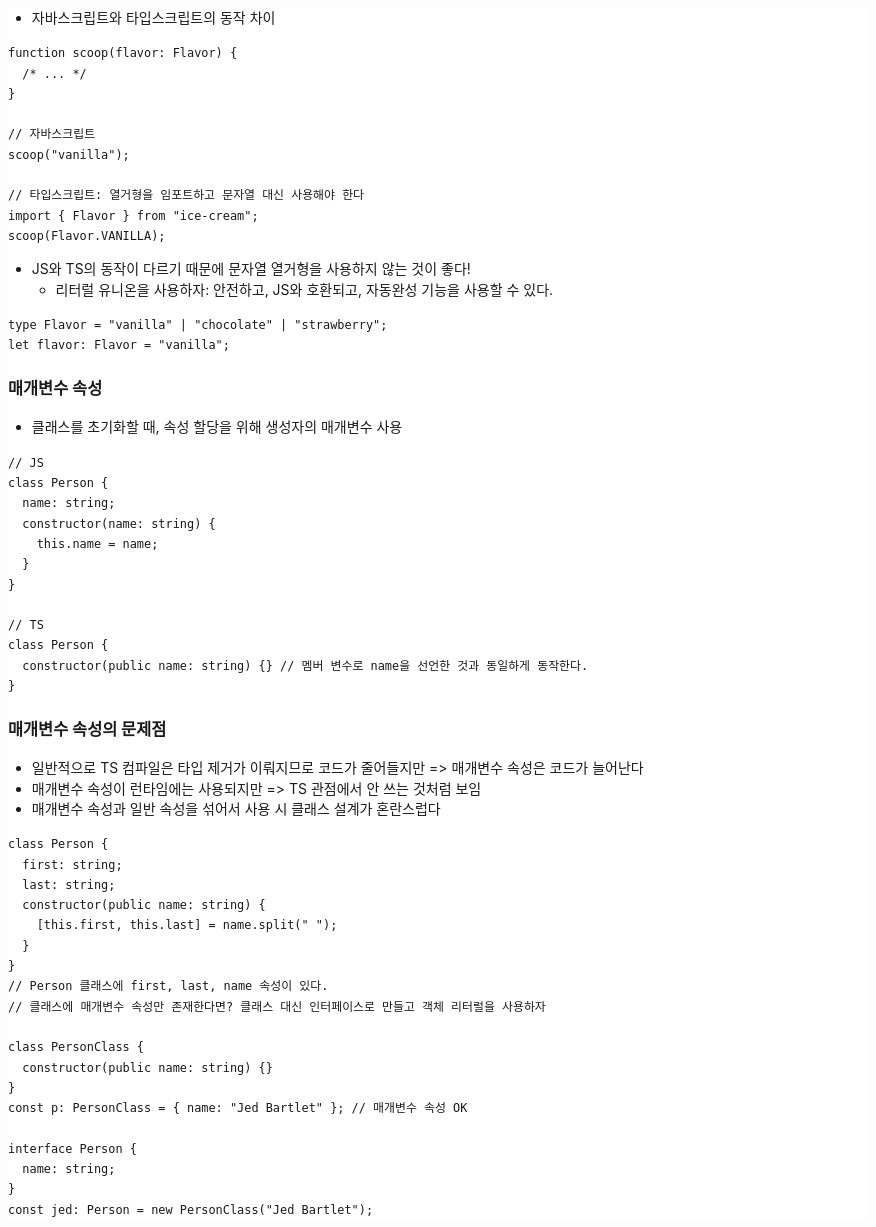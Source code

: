 - 자바스크립트와 타입스크립트의 동작 차이

```tsx
function scoop(flavor: Flavor) {
  /* ... */
}

// 자바스크립트
scoop("vanilla");

// 타입스크립트: 열거형을 임포트하고 문자열 대신 사용해야 한다
import { Flavor } from "ice-cream";
scoop(Flavor.VANILLA);
```

- JS와 TS의 동작이 다르기 때문에 문자열 열거형을 사용하지 않는 것이 좋다!
  - 리터럴 유니온을 사용하자: 안전하고, JS와 호환되고, 자동완성 기능을 사용할 수 있다.

```tsx
type Flavor = "vanilla" | "chocolate" | "strawberry";
let flavor: Flavor = "vanilla";
```

### 매개변수 속성

- 클래스를 초기화할 때, 속성 할당을 위해 생성자의 매개변수 사용

```tsx
// JS
class Person {
  name: string;
  constructor(name: string) {
    this.name = name;
  }
}

// TS
class Person {
  constructor(public name: string) {} // 멤버 변수로 name을 선언한 것과 동일하게 동작한다.
}
```

### 매개변수 속성의 문제점

- 일반적으로 TS 컴파일은 타입 제거가 이뤄지므로 코드가 줄어들지만 => 매개변수 속성은 코드가 늘어난다
- 매개변수 속성이 런타임에는 사용되지만 => TS 관점에서 안 쓰는 것처럼 보임
- 매개변수 속성과 일반 속성을 섞어서 사용 시 클래스 설계가 혼란스럽다

```tsx
class Person {
  first: string;
  last: string;
  constructor(public name: string) {
    [this.first, this.last] = name.split(" ");
  }
}
// Person 클래스에 first, last, name 속성이 있다.
// 클래스에 매개변수 속성만 존재한다면? 클래스 대신 인터페이스로 만들고 객체 리터럴을 사용하자

class PersonClass {
  constructor(public name: string) {}
}
const p: PersonClass = { name: "Jed Bartlet" }; // 매개변수 속성 OK

interface Person {
  name: string;
}
const jed: Person = new PersonClass("Jed Bartlet");
```
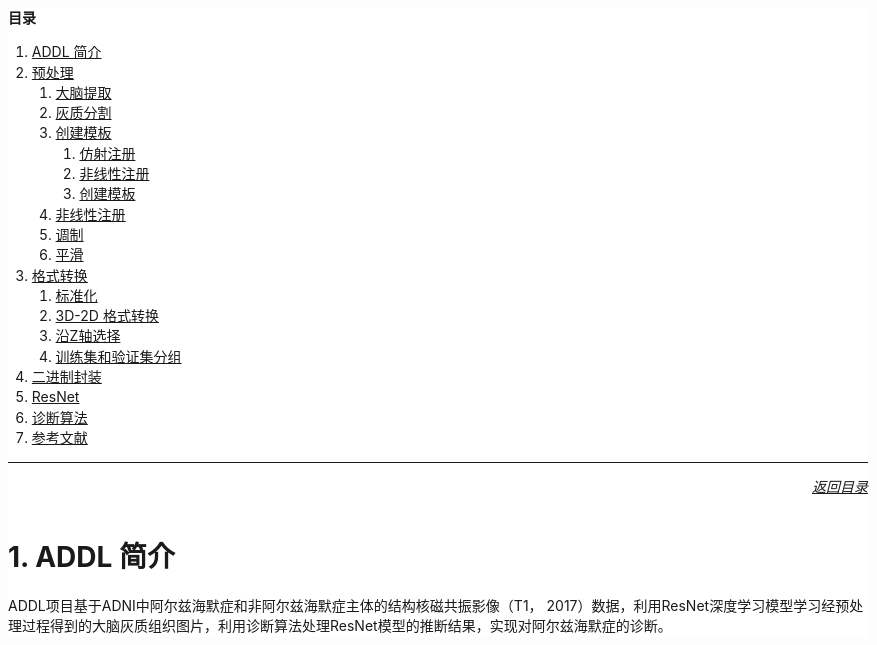 <a id="toc_content">**目录**</a>
1. [ADDL 简介](#toc1)
1. [预处理](#toc2)
   1. [大脑提取](#toc2.1)
   1. [灰质分割](#toc2.2)
   1. [创建模板](#toc2.3)
      1. [仿射注册](#toc2.3.1)
      1. [非线性注册](#toc2.3.2)
      1. [创建模板](#toc2.3.3)
   1. [非线性注册](#toc2.4)
   1. [调制](#toc2.5)
   1. [平滑](#toc2.6)
1. [格式转换](#toc3)
   1. [标准化](#toc3.1)
   1. [3D-2D 格式转换](#toc3.2)
   1. [沿Z轴选择](#toc3.3)
   1. [训练集和验证集分组](#toc3.4)
1. [二进制封装](#toc4)
1. [ResNet](#toc5)
1. [诊断算法](#toc6)
1. [参考文献](#toc7)

----
[<p align='right'>*返回目录*</p>](#toc_content)

# <a id="toc1">1. ADDL 简介</a>
ADDL项目基于ADNI中阿尔兹海默症和非阿尔兹海默症主体的结构核磁共振影像（T1， 2017）数据，利用ResNet深度学习模型学习经预处理过程得到的大脑灰质组织图片，利用诊断算法处理ResNet模型的推断结果，实现对阿尔兹海默症的诊断。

# What needs to be done:
Lines holding "클래스에" in the material above are to be reported.

# Task solution:
// Person 클래스에 first, last, name 속성이 있다.
// 클래스에 매개변수 속성만 존재한다면? 클래스 대신 인터페이스로 만들고 객체 리터럴을 사용하자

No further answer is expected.